Mit Blick auf die geplanten Check-Up-Angebote in Apotheken heißt es: »Darüber hinaus wird die Ausweitung der Beratung zur Prävention und Früherkennung von Erkrankungen und Erkrankungsrisiken im medizinischen Kontext und in den Apotheken aufgrund fehlender ausreichender finanzieller Zusatzleistungen sowie fehlender Qualitätssicherung kritisch gesehen.«
Verhaltensbezogene Prävention und Präventionsmaßnahmen in den Lebenswelten der Bürgerinnen und Bürger, wie sie über den § 20 SGB V erfolgen, hätten sich bewährt. »Eine Ausweitung der Prävention zu Herz-Kreislauf-Erkrankungen zu Lasten anderer Präventionsmaßnahmen kann nicht zielführend sein«, so die Empfehlung für die Stellungnahme des Bundesrats.
Der Gesundheitsausschuss rät der Länderkammer, ihreZweifel auszudrücken, »dass die mit dem Gesetzentwurf verbundenen Maßnahmen ein probates Mittel zur Bekämpfung von Herz-Kreislauf-Erkrankungen darstellen«.

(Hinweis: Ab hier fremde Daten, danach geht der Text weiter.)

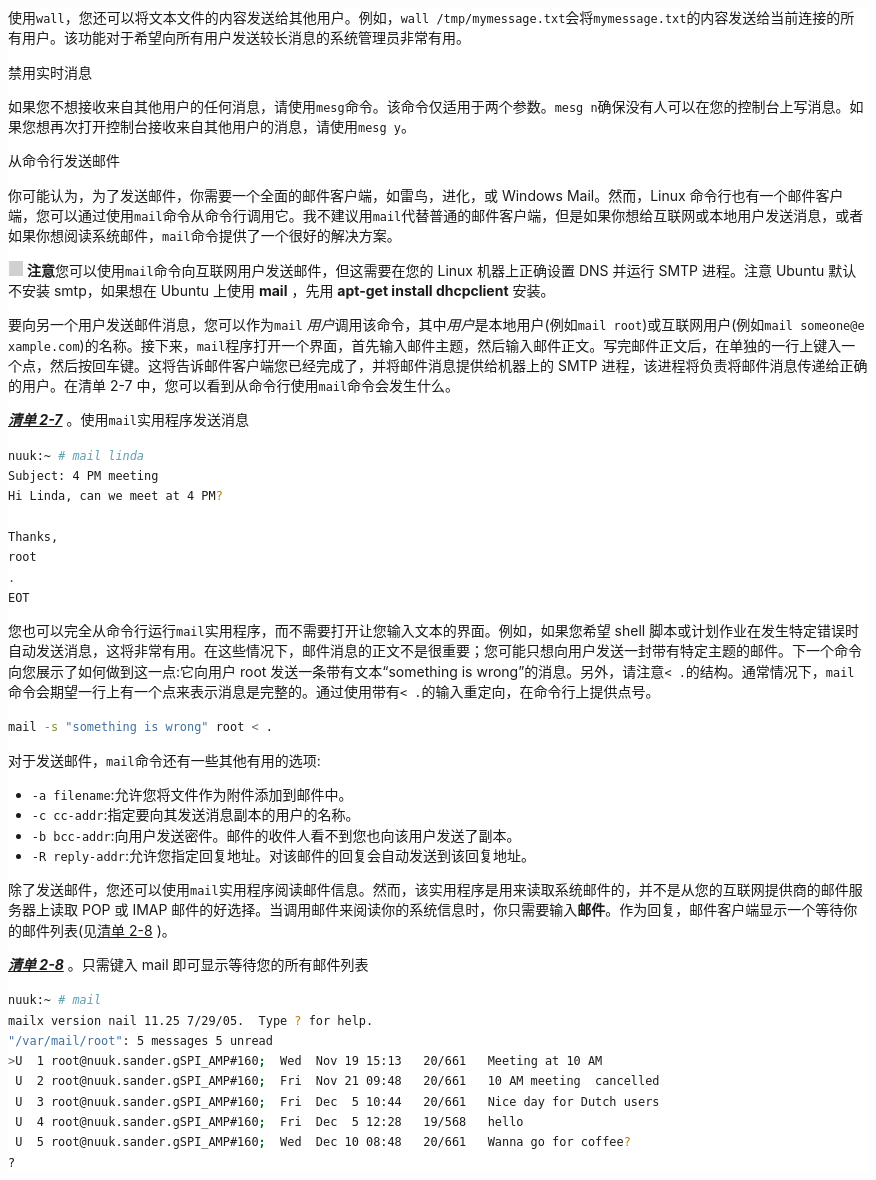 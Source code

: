 使用`wall`，您还可以将文本文件的内容发送给其他用户。例如，`wall /tmp/mymessage.txt`会将`mymessage.txt`的内容发送给当前连接的所有用户。该功能对于希望向所有用户发送较长消息的系统管理员非常有用。

禁用实时消息

如果您不想接收来自其他用户的任何消息，请使用`mesg`命令。该命令仅适用于两个参数。`mesg n`确保没有人可以在您的控制台上写消息。如果您想再次打开控制台接收来自其他用户的消息，请使用`mesg y`。

从命令行发送邮件

你可能认为，为了发送邮件，你需要一个全面的邮件客户端，如雷鸟，进化，或 Windows Mail。然而，Linux 命令行也有一个邮件客户端，您可以通过使用`mail`命令从命令行调用它。我不建议用`mail`代替普通的邮件客户端，但是如果你想给互联网或本地用户发送消息，或者如果你想阅读系统邮件，`mail`命令提供了一个很好的解决方案。

![Image](img/sq.jpg) **注意**您可以使用`mail`命令向互联网用户发送邮件，但这需要在您的 Linux 机器上正确设置 DNS 并运行 SMTP 进程。注意 Ubuntu 默认不安装 smtp，如果想在 Ubuntu 上使用 **mail** ，先用 **apt-get install dhcpclient** 安装。

要向另一个用户发送邮件消息，您可以作为`mail` *用户*调用该命令，其中*用户*是本地用户(例如`mail root`)或互联网用户(例如`mail someone@example.com`)的名称。接下来，`mail`程序打开一个界面，首先输入邮件主题，然后输入邮件正文。写完邮件正文后，在单独的一行上键入一个点，然后按回车键。这将告诉邮件客户端您已经完成了，并将邮件消息提供给机器上的 SMTP 进程，该进程将负责将邮件消息传递给正确的用户。在清单 2-7 中，您可以看到从命令行使用`mail`命令会发生什么。

[***清单 2-7***](#_FPar13) 。使用`mail`实用程序发送消息

```sh
nuuk:~ # mail linda
Subject: 4 PM meeting
Hi Linda, can we meet at 4 PM?

Thanks,
root
.
EOT
```

您也可以完全从命令行运行`mail`实用程序，而不需要打开让您输入文本的界面。例如，如果您希望 shell 脚本或计划作业在发生特定错误时自动发送消息，这将非常有用。在这些情况下，邮件消息的正文不是很重要；您可能只想向用户发送一封带有特定主题的邮件。下一个命令向您展示了如何做到这一点:它向用户 root 发送一条带有文本“something is wrong”的消息。另外，请注意`< .`的结构。通常情况下，`mail`命令会期望一行上有一个点来表示消息是完整的。通过使用带有`< .`的输入重定向，在命令行上提供点号。

```sh
mail -s "something is wrong" root < .
```

对于发送邮件，`mail`命令还有一些其他有用的选项:

*   `-a filename`:允许您将文件作为附件添加到邮件中。
*   `-c cc-addr`:指定要向其发送消息副本的用户的名称。
*   `-b bcc-addr`:向用户发送密件。邮件的收件人看不到您也向该用户发送了副本。
*   `-R reply-addr`:允许您指定回复地址。对该邮件的回复会自动发送到该回复地址。

除了发送邮件，您还可以使用`mail`实用程序阅读邮件信息。然而，该实用程序是用来读取系统邮件的，并不是从您的互联网提供商的邮件服务器上读取 POP 或 IMAP 邮件的好选择。当调用邮件来阅读你的系统信息时，你只需要输入**邮件**。作为回复，邮件客户端显示一个等待你的邮件列表(见[清单 2-8](#FPar14) )。

[***清单 2-8***](#_FPar14) 。只需键入 mail 即可显示等待您的所有邮件列表

```sh
nuuk:~ # mail
mailx version nail 11.25 7/29/05.  Type ? for help.
"/var/mail/root": 5 messages 5 unread
>U  1 root@nuuk.sander.gSPI_AMP#160;  Wed  Nov 19 15:13   20/661   Meeting at 10 AM
 U  2 root@nuuk.sander.gSPI_AMP#160;  Fri  Nov 21 09:48   20/661   10 AM meeting  cancelled
 U  3 root@nuuk.sander.gSPI_AMP#160;  Fri  Dec  5 10:44   20/661   Nice day for Dutch users
 U  4 root@nuuk.sander.gSPI_AMP#160;  Fri  Dec  5 12:28   19/568   hello
 U  5 root@nuuk.sander.gSPI_AMP#160;  Wed  Dec 10 08:48   20/661   Wanna go for coffee?
?
```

Stattdessen soll sie darum bitten, »gemeinsam mit den einschlägigen Fachgesellschaften, der Selbstverwaltung des Gesundheitswesens und den weiteren Ressorts der Bundesregierung eine Nationale Strategie zur Herz-Kreislauf-Gesundheit zu erarbeiten, bei der insbesondere auch Themen der Verhaltens- und Verhältnisprävention im Fokus stehen, um die relevanten Ursachen dieser Erkrankungen zu bekämpfen«.
Neben seinen grundsätzlichen Bedenken zur Zielführung des Gesetzes bemängelt der Gesundheitsausschuss zudem die geplante Finanzierung der Gesetzesvorhaben. Diese sei »widersprüchlich« und »abzulehnen«. Denn das Geld, dass eigentlich für die zusätzlichen Präventionsleistungen nötig ist, fließe nun in die Finanzierung der Vorsorgeuntersuchungen.
In der Begründung heißt es: »Einerseits soll die bisher nicht vergütete Empfehlung durch Ärztinnen und Ärzte für Leistungen zur verhaltensbezogenen Prävention künftig vergütet werden. Ziel dessen ist, dass mehr Empfehlungen ausgestellt und Versicherte die Angebote ihrer Krankenkasse zur Individualprophylaxe im Bereich Tabakentwöhnung und Ernährung in Anspruch nehmen. Andererseits sollen medizinische Präventionsleistungen umfangreich erweitert werden. Diese sollen genau aus den Mitteln finanziert werden, die bisher den Versicherten für bestehende Angebote zur verhaltensbezogenen Prävention (§ 20 Absatz 4 Nummer 1 SGB V) zur Verfügung stehen.«
Es würden also zusätzliche Vorsorgeuntersuchungen vorgesehen, aus denen Präventionsempfehlungen folgen sollen. Um diese in Anspruch nehmen zu können, müssten auch entsprechende Präventionsangebote zur Verfügung stehen, diese würden jedoch als Folge des Gesetzes abgebaut werden müssen, weil die dafür vorgesehenen Mittel zur Finanzierung der Vorsorgeuntersuchungen herangezogen werden. »Das Ziel, dass mehr Versicherte die ärztlich empfohlene Prävention in Anspruch nehmen, wird dadurch gefährdet.«
Auf Ablehnung des Gesundheitsausschusses stößt zudem die mit dem GHG geplante flächendeckende Einführung von Disease-Management-Programmen (DMP) zu allen vom Gemeinsamen Bundesausschuss (G-BA) festgelegten chronischen Krankheiten. »Durch die umfassende Verpflichtung würden DMP faktisch zu einem Angebot der Regelversorgung werden und gegebenenfalls unpraktikable, unflexible und teure Schiedsentscheidungen nach sich ziehen«, so die Befürchtung.
Das GHG soll am 18. Oktober im Bundesrat beraten werden. Das Gesetz ist nicht zustimmungspflichtig.